(Provided entries Opens)

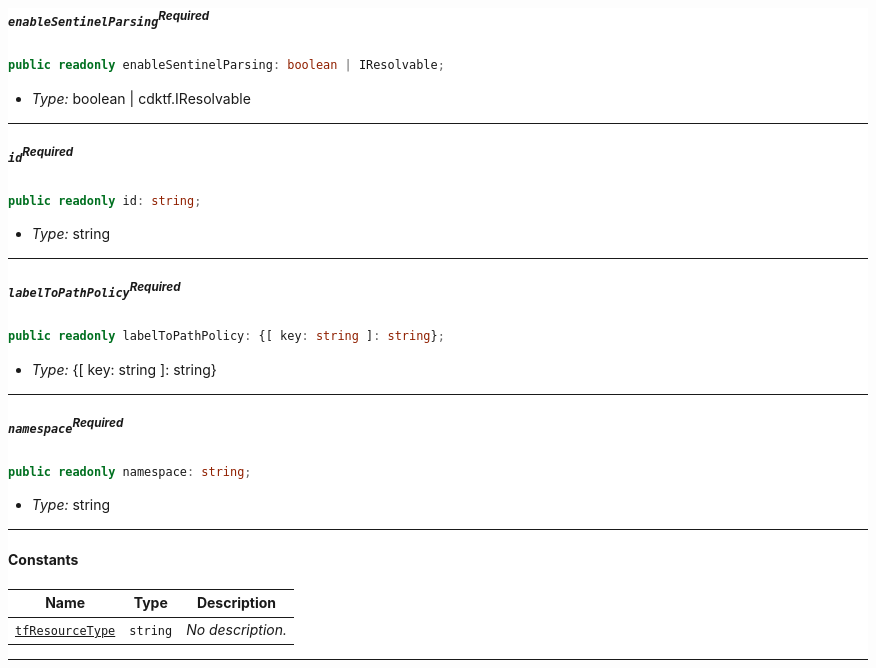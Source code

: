 
##### `enableSentinelParsing`<sup>Required</sup> <a name="enableSentinelParsing" id="@cdktf/provider-vault.pkiSecretBackendConfigEst.PkiSecretBackendConfigEst.property.enableSentinelParsing"></a>

```typescript
public readonly enableSentinelParsing: boolean | IResolvable;
```

- *Type:* boolean | cdktf.IResolvable

---

##### `id`<sup>Required</sup> <a name="id" id="@cdktf/provider-vault.pkiSecretBackendConfigEst.PkiSecretBackendConfigEst.property.id"></a>

```typescript
public readonly id: string;
```

- *Type:* string

---

##### `labelToPathPolicy`<sup>Required</sup> <a name="labelToPathPolicy" id="@cdktf/provider-vault.pkiSecretBackendConfigEst.PkiSecretBackendConfigEst.property.labelToPathPolicy"></a>

```typescript
public readonly labelToPathPolicy: {[ key: string ]: string};
```

- *Type:* {[ key: string ]: string}

---

##### `namespace`<sup>Required</sup> <a name="namespace" id="@cdktf/provider-vault.pkiSecretBackendConfigEst.PkiSecretBackendConfigEst.property.namespace"></a>

```typescript
public readonly namespace: string;
```

- *Type:* string

---

#### Constants <a name="Constants" id="Constants"></a>

| **Name** | **Type** | **Description** |
| --- | --- | --- |
| <code><a href="#@cdktf/provider-vault.pkiSecretBackendConfigEst.PkiSecretBackendConfigEst.property.tfResourceType">tfResourceType</a></code> | <code>string</code> | *No description.* |

---
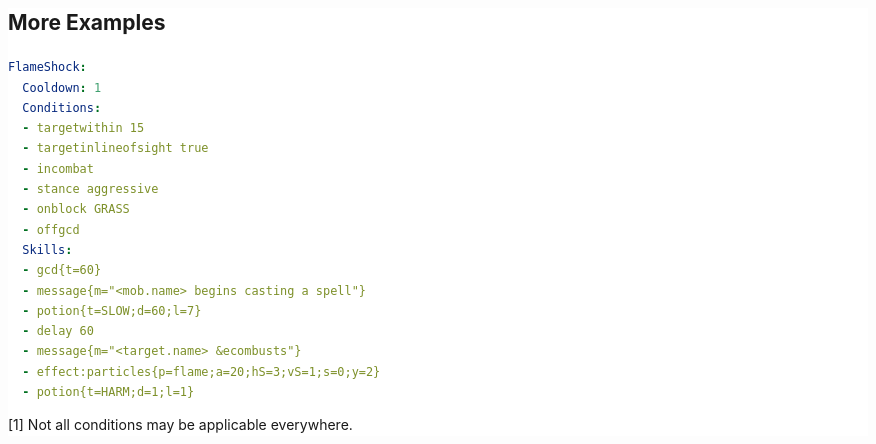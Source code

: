 More Examples
-------------
```yaml
FlameShock:
  Cooldown: 1
  Conditions:
  - targetwithin 15
  - targetinlineofsight true
  - incombat
  - stance aggressive
  - onblock GRASS
  - offgcd
  Skills:
  - gcd{t=60}
  - message{m="<mob.name> begins casting a spell"}
  - potion{t=SLOW;d=60;l=7}
  - delay 60
  - message{m="<target.name> &ecombusts"}
  - effect:particles{p=flame;a=20;hS=3;vS=1;s=0;y=2}
  - potion{t=HARM;d=1;l=1}
```
[1] Not all conditions may be applicable everywhere.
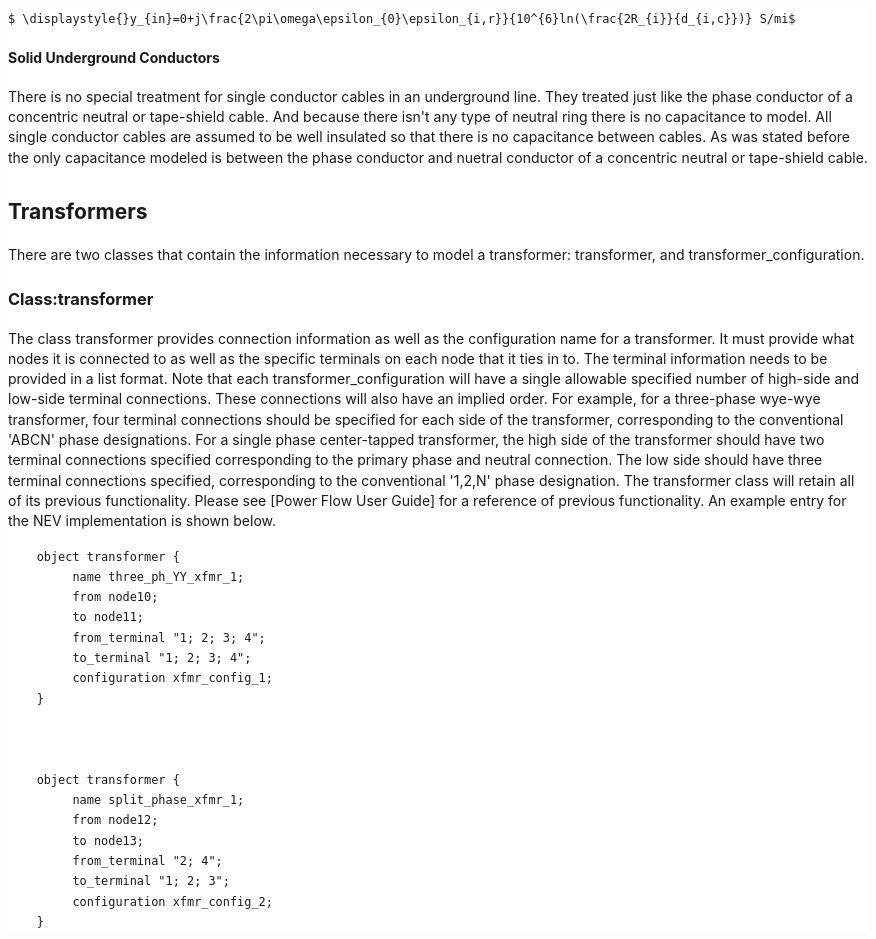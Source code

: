     $ \displaystyle{}y_{in}=0+j\frac{2\pi\omega\epsilon_{0}\epsilon_{i,r}}{10^{6}ln(\frac{2R_{i}}{d_{i,c}})} S/mi$

#### Solid Underground Conductors

There is no special treatment for single conductor cables in an underground line. They treated just like the phase conductor of a concentric neutral or tape-shield cable. And because there isn't any type of neutral ring there is no capacitance to model. All single conductor cables are assumed to be well insulated so that there is no capacitance between cables. As was stated before the only capacitance modeled is between the phase conductor and nuetral conductor of a concentric neutral or tape-shield cable. 

## Transformers

There are two classes that contain the information necessary to model a transformer: transformer, and transformer_configuration. 

### Class:transformer

The class transformer provides connection information as well as the configuration name for a transformer. It must provide what nodes it is connected to as well as the specific terminals on each node that it ties in to. The terminal information needs to be provided in a list format. Note that each transformer_configuration will have a single allowable specified number of high-side and low-side terminal connections. These connections will also have an implied order. For example, for a three-phase wye-wye transformer, four terminal connections should be specified for each side of the transformer, corresponding to the conventional 'ABCN' phase designations. For a single phase center-tapped transformer, the high side of the transformer should have two terminal connections specified corresponding to the primary phase and neutral connection. The low side should have three terminal connections specified, corresponding to the conventional '1,2,N' phase designation. The transformer class will retain all of its previous functionality. Please see [Power Flow User Guide] for a reference of previous functionality. An example entry for the NEV implementation is shown below. 
    
    
        object transformer {
             name three_ph_YY_xfmr_1;
             from node10;
             to node11;
             from_terminal "1; 2; 3; 4"; 
             to_terminal "1; 2; 3; 4";
             configuration xfmr_config_1;
        }
    
    
    
        object transformer {
             name split_phase_xfmr_1;
             from node12;
             to node13;
             from_terminal "2; 4"; 
             to_terminal "1; 2; 3";
             configuration xfmr_config_2;
        }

(Provided entries Closes)

Take the listing and print it again exactly, but without any pictures.

* **Reply**:
Source code

: 
##### `enableSentinelParsing`<sup>Required</sup> <a name="enableSentinelParsing" id="@cdktf/provider-vault.pkiSecretBackendConfigEst.PkiSecretBackendConfigEst.property.enableSentinelParsing"></a>

```typescript
public readonly enableSentinelParsing: boolean | IResolvable;
```

- *Type:* boolean | cdktf.IResolvable

---

##### `id`<sup>Required</sup> <a name="id" id="@cdktf/provider-vault.pkiSecretBackendConfigEst.PkiSecretBackendConfigEst.property.id"></a>

```typescript
public readonly id: string;
```

- *Type:* string

---

##### `labelToPathPolicy`<sup>Required</sup> <a name="labelToPathPolicy" id="@cdktf/provider-vault.pkiSecretBackendConfigEst.PkiSecretBackendConfigEst.property.labelToPathPolicy"></a>

```typescript
public readonly labelToPathPolicy: {[ key: string ]: string};
```

- *Type:* {[ key: string ]: string}

---

##### `namespace`<sup>Required</sup> <a name="namespace" id="@cdktf/provider-vault.pkiSecretBackendConfigEst.PkiSecretBackendConfigEst.property.namespace"></a>

```typescript
public readonly namespace: string;
```

- *Type:* string

---

#### Constants <a name="Constants" id="Constants"></a>

| **Name** | **Type** | **Description** |
| --- | --- | --- |
| <code><a href="#@cdktf/provider-vault.pkiSecretBackendConfigEst.PkiSecretBackendConfigEst.property.tfResourceType">tfResourceType</a></code> | <code>string</code> | *No description.* |

---
Source code

: More Examples
-------------
```yaml
FlameShock:
  Cooldown: 1
  Conditions:
  - targetwithin 15
  - targetinlineofsight true
  - incombat
  - stance aggressive
  - onblock GRASS
  - offgcd
  Skills:
  - gcd{t=60}
  - message{m="<mob.name> begins casting a spell"}
  - potion{t=SLOW;d=60;l=7}
  - delay 60
  - message{m="<target.name> &ecombusts"}
  - effect:particles{p=flame;a=20;hS=3;vS=1;s=0;y=2}
  - potion{t=HARM;d=1;l=1}
```
[1] Not all conditions may be applicable everywhere.
Source code

:     $ \displaystyle{}y_{in}=0+j\frac{2\pi\omega\epsilon_{0}\epsilon_{i,r}}{10^{6}ln(\frac{2R_{i}}{d_{i,c}})} S/mi$

#### Solid Underground Conductors

There is no special treatment for single conductor cables in an underground line. They treated just like the phase conductor of a concentric neutral or tape-shield cable. And because there isn't any type of neutral ring there is no capacitance to model. All single conductor cables are assumed to be well insulated so that there is no capacitance between cables. As was stated before the only capacitance modeled is between the phase conductor and nuetral conductor of a concentric neutral or tape-shield cable. 

## Transformers

There are two classes that contain the information necessary to model a transformer: transformer, and transformer_configuration. 

### Class:transformer

The class transformer provides connection information as well as the configuration name for a transformer. It must provide what nodes it is connected to as well as the specific terminals on each node that it ties in to. The terminal information needs to be provided in a list format. Note that each transformer_configuration will have a single allowable specified number of high-side and low-side terminal connections. These connections will also have an implied order. For example, for a three-phase wye-wye transformer, four terminal connections should be specified for each side of the transformer, corresponding to the conventional 'ABCN' phase designations. For a single phase center-tapped transformer, the high side of the transformer should have two terminal connections specified corresponding to the primary phase and neutral connection. The low side should have three terminal connections specified, corresponding to the conventional '1,2,N' phase designation. The transformer class will retain all of its previous functionality. Please see [Power Flow User Guide] for a reference of previous functionality. An example entry for the NEV implementation is shown below. 
    
    
        object transformer {
             name three_ph_YY_xfmr_1;
             from node10;
             to node11;
             from_terminal "1; 2; 3; 4"; 
             to_terminal "1; 2; 3; 4";
             configuration xfmr_config_1;
        }
    
    
    
        object transformer {
             name split_phase_xfmr_1;
             from node12;
             to node13;
             from_terminal "2; 4"; 
             to_terminal "1; 2; 3";
             configuration xfmr_config_2;
        }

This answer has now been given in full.